The draft was debated during the last month and initially it contained sanctions only against Iran and the Russian Federation. The draft bill was adopted by the Senate in this form on 15th of July 2017 with 98 votes for and two against. Later on, it was sent to the House of Representatives who added the sanctions against North Korea. The Lower Chamber of Congress adopted the bill with 419 votes for and three votes against, and President Donald Trump signed it on the 2nd of August, moment in which it was ratified. An important provision is that the President needs approval from Congress to raise or ease the sanctions against the Russian Federation.
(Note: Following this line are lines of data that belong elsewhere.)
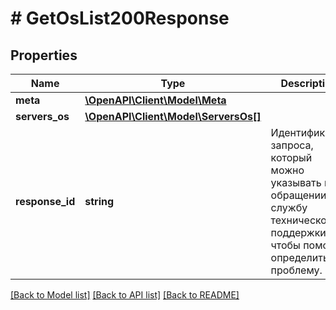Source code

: # # GetOsList200Response

## Properties

Name | Type | Description | Notes
------------ | ------------- | ------------- | -------------
**meta** | [**\OpenAPI\Client\Model\Meta**](Meta.md) |  |
**servers_os** | [**\OpenAPI\Client\Model\ServersOs[]**](ServersOs.md) |  |
**response_id** | **string** | Идентификатор запроса, который можно указывать при обращении в службу технической поддержки, чтобы помочь определить проблему. |

[[Back to Model list]](../../README.md#models) [[Back to API list]](../../README.md#endpoints) [[Back to README]](../../README.md)
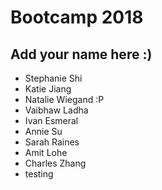 # Bootcamp 2018

## Add your name here :)
* Stephanie Shi
* Katie Jiang
* Natalie Wiegand :P
* Vaibhaw Ladha 
* Ivan Esmeral
* Annie Su
* Sarah Raines
* Amit Lohe
* Charles Zhang
* testing
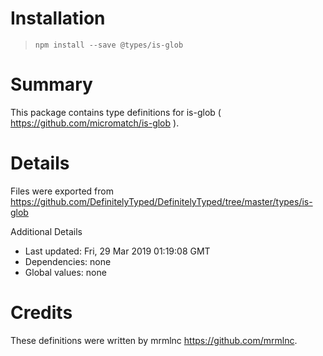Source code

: # Installation
> `npm install --save @types/is-glob`

# Summary
This package contains type definitions for is-glob ( https://github.com/micromatch/is-glob ).

# Details
Files were exported from https://github.com/DefinitelyTyped/DefinitelyTyped/tree/master/types/is-glob

Additional Details
 * Last updated: Fri, 29 Mar 2019 01:19:08 GMT
 * Dependencies: none
 * Global values: none

# Credits
These definitions were written by mrmlnc <https://github.com/mrmlnc>.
The Head of the Committee of Foreign Affairs of the House of Representatives, Ed Royce, declared that the bill represents a strong instrument endorsed by both American parties, which will increase the political and economic advantages of the U.S. In the press release of the White House, President Donald Trump mentioned that these measures are taken to punish the regimes from Tehran and Pyongyang. Moreover, the leader of the White House declared that the U.S.A. will not allow any interference in its democratic process and it will stand with its allies to counteract the Russian Federation’s actions. At the same time, President Trump has criticized the bill because it would infringe the authority of the executive by diminishing its ability to negotiate with other governments.
In the case of Iran, the new sanctions represent a reaction to the development of the ballistic missile program, the support given to some terrorist organizations, the violation of human rights and organized crime. Since May, when the bill passed through the Committee of the Foreign Relation of the US Senate, senator Benjamin L. Cardin declared that Iran is contributing to regional instability and it shows no intention to join the community of responsible states.
In the case of the Russian Federation, the sanctions are motivated by actions taken in Ukraine, Crimea, Syria, but also for its presumed involvement in the U.S. elections held in November 2016. The measures target entities that are making business with the Russian military and intelligence structures, companies involved in offshore projects and those involved in the construction of Russian pipelines on Russian territory. Moreover, the bill targets a big part of the Russian industry already affected by the sanctions imposed in 2014.
Regarding the response from Tehran, the spokesman of the Ministry of Foreign Affairs, Bahram Qasemi stated that Iran reserves for itself the right to respond to the new US measures.
The reactions from Kremlin appeared five days after Congress voted the bill, and President Vladimir Putin, on the 30th of July, ordered the reduction of the American diplomatic staff within Russia from 1210, to 455 until the 1st of September 2017. Additionally, the Russian Federation seized two American diplomatic properties located in Russia. Vladimir Putin motivates this measure declaring that he “thought it was the time to show that we’re not going to leave that without an answer.”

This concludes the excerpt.